(Beginning of Data provided)
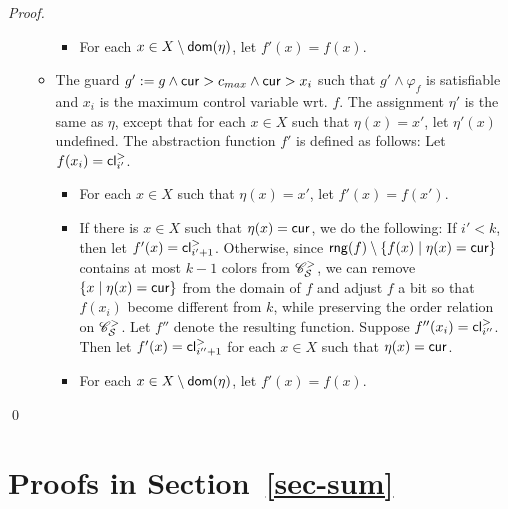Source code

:\begin{appendix}
\begin{proof}
\begin{itemize}
\begin{itemize}
\begin{itemize}
\item For each $x \in X \setminus \mathsf{dom}(\eta)$, let $f'(x)=f(x)$.  
\end{itemize}
%
\item The guard $g' := g \wedge \mathsf{cur} > c_{max} \wedge  \mathsf{cur} > x_i$ such that $g' \wedge \varphi_f$ is satisfiable and $x_i$ is the maximum control variable wrt. $f$. The assignment $\eta'$ is the same as $\eta$, except that for each $x \in X$ such that $\eta(x)=x'$, let $\eta'(x)$ undefined.  The abstraction function $f'$ is defined as follows: Let $f(x_i)=\mathsf{cl}^>_{i'}$.
\begin{itemize}
\item For each $x \in X$ such that $\eta(x)=x'$, let $f'(x)=f(x')$.
%
\item If there is $x \in X$ such that $\eta(x)=\mathsf{cur}$, we do the following: If $i' < k$, then let $f'(x)= \mathsf{cl}^{>}_{i'+1}$. Otherwise, since $\mathsf{rng}(f) \setminus \{f(x) \mid \eta(x)=\mathsf{cur}\}$ contains at most $k-1$ colors from $\mathscr{C}^>_{\mathcal{S} }$,  we can remove $\{x \mid \eta(x)=\mathsf{cur}\}$ from the domain of $f$ and adjust $f$ a bit so that $f(x_i)$ become different from $k$, while preserving the order relation on $\mathscr{C}^>_{\mathcal{S} }$. Let $f''$ denote the resulting function. Suppose $f''(x_i)=\mathsf{cl}^>_{i''}$. Then let $f'(x)=\mathsf{cl}^>_{i''+1}$ for each $x \in X$ such that $\eta(x)=\mathsf{cur}$. 

\item For each $x \in X \setminus \mathsf{dom}(\eta)$, let $f'(x)=f(x)$. 
\end{itemize}
\end{itemize}
\end{itemize}
\qed
\end{proof}

\section{Proofs in Section~\ref{sec-sum}}



\end{appendix}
(End of Data provided)
▶ **Task**
Please give the records again word for word, omitting all images.

▶ **Result below**
Source code

:\begin{appendix}
\begin{proof}
\begin{itemize}
\begin{itemize}
\begin{itemize}
\item For each $x \in X \setminus \mathsf{dom}(\eta)$, let $f'(x)=f(x)$.  
\end{itemize}
%
\item The guard $g' := g \wedge \mathsf{cur} > c_{max} \wedge  \mathsf{cur} > x_i$ such that $g' \wedge \varphi_f$ is satisfiable and $x_i$ is the maximum control variable wrt. $f$. The assignment $\eta'$ is the same as $\eta$, except that for each $x \in X$ such that $\eta(x)=x'$, let $\eta'(x)$ undefined.  The abstraction function $f'$ is defined as follows: Let $f(x_i)=\mathsf{cl}^>_{i'}$.
\begin{itemize}
\item For each $x \in X$ such that $\eta(x)=x'$, let $f'(x)=f(x')$.
%
\item If there is $x \in X$ such that $\eta(x)=\mathsf{cur}$, we do the following: If $i' < k$, then let $f'(x)= \mathsf{cl}^{>}_{i'+1}$. Otherwise, since $\mathsf{rng}(f) \setminus \{f(x) \mid \eta(x)=\mathsf{cur}\}$ contains at most $k-1$ colors from $\mathscr{C}^>_{\mathcal{S} }$,  we can remove $\{x \mid \eta(x)=\mathsf{cur}\}$ from the domain of $f$ and adjust $f$ a bit so that $f(x_i)$ become different from $k$, while preserving the order relation on $\mathscr{C}^>_{\mathcal{S} }$. Let $f''$ denote the resulting function. Suppose $f''(x_i)=\mathsf{cl}^>_{i''}$. Then let $f'(x)=\mathsf{cl}^>_{i''+1}$ for each $x \in X$ such that $\eta(x)=\mathsf{cur}$. 

\item For each $x \in X \setminus \mathsf{dom}(\eta)$, let $f'(x)=f(x)$. 
\end{itemize}
\end{itemize}
\end{itemize}
\qed
\end{proof}

\section{Proofs in Section~\ref{sec-sum}}



\end{appendix}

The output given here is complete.